WORK TO BE COMPLETED
The task requires restating, word for word, the lines of the entries below from the one containing "- To be: Предлагаемая" through the final one, both included.

Saved entries

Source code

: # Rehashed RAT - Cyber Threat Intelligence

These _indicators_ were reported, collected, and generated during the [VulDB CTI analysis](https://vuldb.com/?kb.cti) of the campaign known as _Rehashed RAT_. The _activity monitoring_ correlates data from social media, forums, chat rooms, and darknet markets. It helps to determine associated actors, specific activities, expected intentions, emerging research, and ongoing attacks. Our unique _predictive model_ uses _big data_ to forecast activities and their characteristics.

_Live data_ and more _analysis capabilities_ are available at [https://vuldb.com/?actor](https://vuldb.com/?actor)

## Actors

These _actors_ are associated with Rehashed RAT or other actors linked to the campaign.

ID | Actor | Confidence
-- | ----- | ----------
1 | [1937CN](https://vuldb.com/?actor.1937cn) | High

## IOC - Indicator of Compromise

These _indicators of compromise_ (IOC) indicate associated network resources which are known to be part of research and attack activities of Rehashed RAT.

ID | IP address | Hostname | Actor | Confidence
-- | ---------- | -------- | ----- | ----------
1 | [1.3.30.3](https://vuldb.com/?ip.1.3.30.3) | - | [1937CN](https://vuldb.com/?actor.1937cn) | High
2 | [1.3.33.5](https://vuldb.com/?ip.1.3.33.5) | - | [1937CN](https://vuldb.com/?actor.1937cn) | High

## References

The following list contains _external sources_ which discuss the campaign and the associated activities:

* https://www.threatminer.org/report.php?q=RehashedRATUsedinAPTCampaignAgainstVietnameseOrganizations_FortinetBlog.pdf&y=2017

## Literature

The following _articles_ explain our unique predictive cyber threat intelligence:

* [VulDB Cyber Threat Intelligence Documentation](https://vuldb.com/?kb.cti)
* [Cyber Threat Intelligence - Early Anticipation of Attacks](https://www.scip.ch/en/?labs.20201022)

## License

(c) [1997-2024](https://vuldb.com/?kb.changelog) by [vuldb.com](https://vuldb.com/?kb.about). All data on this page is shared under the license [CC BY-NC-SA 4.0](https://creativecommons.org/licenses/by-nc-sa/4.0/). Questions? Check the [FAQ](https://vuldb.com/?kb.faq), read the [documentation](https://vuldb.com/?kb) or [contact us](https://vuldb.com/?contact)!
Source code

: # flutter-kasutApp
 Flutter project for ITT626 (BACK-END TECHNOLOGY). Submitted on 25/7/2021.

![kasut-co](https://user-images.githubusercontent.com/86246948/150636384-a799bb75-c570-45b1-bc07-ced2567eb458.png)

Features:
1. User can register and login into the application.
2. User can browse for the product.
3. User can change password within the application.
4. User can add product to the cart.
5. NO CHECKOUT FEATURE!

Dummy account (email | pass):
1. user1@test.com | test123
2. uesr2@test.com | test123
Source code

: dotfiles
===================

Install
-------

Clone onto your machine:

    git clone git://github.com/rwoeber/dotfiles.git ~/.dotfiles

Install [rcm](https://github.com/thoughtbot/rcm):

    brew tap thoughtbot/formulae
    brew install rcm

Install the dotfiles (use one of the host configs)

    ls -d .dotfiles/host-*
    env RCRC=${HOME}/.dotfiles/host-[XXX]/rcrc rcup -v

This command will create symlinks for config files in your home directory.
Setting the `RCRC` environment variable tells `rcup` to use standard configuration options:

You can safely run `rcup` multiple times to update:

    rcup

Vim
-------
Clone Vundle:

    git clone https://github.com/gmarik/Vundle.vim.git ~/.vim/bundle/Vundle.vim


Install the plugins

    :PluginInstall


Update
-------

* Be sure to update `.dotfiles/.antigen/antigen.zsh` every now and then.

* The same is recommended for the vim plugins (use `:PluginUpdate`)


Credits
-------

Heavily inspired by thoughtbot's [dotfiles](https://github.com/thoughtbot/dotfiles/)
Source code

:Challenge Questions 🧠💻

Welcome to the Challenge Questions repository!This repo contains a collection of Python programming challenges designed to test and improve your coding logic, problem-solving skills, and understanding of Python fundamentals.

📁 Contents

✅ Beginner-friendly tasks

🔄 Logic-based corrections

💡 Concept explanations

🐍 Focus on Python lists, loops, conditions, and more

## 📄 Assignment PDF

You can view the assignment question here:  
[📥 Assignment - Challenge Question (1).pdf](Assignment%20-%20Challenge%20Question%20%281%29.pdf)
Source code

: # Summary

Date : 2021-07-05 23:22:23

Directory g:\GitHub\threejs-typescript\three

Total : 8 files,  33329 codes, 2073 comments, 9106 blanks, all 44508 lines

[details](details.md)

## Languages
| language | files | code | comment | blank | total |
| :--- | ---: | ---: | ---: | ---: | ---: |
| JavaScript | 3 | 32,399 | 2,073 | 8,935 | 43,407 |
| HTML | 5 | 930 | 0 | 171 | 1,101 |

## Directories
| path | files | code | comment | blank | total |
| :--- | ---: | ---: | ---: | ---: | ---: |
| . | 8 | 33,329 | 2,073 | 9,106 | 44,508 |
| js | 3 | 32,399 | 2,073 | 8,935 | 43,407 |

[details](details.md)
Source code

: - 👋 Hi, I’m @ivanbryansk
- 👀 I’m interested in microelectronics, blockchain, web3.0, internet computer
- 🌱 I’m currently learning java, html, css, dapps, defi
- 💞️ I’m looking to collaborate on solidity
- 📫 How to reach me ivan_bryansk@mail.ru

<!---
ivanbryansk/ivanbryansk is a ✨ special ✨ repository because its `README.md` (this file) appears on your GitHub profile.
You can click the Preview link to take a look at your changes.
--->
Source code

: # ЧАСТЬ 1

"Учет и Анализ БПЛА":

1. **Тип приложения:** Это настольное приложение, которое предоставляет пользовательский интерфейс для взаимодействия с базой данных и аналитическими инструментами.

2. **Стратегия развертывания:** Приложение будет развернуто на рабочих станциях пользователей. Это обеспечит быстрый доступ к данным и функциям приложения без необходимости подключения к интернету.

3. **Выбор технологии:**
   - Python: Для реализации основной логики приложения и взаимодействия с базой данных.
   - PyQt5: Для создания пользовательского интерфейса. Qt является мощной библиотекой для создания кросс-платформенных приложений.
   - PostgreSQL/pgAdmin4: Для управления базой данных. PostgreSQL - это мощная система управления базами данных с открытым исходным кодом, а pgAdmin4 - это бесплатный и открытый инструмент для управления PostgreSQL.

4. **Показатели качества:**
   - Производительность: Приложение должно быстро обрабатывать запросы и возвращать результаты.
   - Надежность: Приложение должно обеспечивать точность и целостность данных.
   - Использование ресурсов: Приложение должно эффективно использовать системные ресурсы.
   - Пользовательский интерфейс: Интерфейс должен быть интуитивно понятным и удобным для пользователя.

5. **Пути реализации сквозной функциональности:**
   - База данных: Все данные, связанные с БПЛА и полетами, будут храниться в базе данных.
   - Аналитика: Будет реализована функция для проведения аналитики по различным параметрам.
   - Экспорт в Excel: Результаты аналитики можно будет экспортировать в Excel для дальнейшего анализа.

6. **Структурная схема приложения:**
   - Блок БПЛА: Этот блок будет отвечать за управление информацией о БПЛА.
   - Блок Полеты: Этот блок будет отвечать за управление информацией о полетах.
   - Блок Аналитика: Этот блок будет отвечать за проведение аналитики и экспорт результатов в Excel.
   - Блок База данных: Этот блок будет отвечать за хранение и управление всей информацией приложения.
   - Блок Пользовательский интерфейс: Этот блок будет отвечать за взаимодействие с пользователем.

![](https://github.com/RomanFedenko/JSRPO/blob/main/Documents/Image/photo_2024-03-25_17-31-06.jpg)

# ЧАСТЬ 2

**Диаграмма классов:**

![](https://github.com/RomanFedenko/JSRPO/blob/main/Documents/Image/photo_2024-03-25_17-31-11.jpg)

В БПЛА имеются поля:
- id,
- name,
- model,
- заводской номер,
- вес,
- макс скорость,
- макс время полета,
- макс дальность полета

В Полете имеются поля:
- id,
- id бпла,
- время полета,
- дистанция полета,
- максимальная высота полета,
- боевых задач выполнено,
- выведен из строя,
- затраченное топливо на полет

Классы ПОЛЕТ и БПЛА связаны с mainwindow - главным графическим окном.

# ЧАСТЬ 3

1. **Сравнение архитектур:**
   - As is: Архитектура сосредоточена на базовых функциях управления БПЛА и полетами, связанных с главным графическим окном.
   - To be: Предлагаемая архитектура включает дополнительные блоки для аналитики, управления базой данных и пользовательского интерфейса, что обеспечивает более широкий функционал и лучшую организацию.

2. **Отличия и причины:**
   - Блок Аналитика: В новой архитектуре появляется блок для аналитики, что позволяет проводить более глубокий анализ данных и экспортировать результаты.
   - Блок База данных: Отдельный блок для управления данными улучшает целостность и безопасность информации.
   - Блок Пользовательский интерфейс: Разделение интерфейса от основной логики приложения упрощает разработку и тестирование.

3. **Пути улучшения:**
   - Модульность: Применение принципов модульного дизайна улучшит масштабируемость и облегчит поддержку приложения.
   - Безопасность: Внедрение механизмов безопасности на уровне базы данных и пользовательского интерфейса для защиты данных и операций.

ANSWER SPACE
   - To be: Предлагаемая архитектура включает дополнительные блоки для аналитики, управления базой данных и пользовательского интерфейса, что обеспечивает более широкий функционал и лучшую организацию.

2. **Отличия и причины:**
   - Блок Аналитика: В новой архитектуре появляется блок для аналитики, что позволяет проводить более глубокий анализ данных и экспортировать результаты.
   - Блок База данных: Отдельный блок для управления данными улучшает целостность и безопасность информации.
   - Блок Пользовательский интерфейс: Разделение интерфейса от основной логики приложения упрощает разработку и тестирование.

3. **Пути улучшения:**
   - Модульность: Применение принципов модульного дизайна улучшит масштабируемость и облегчит поддержку приложения.
   - Безопасность: Внедрение механизмов безопасности на уровне базы данных и пользовательского интерфейса для защиты данных и операций.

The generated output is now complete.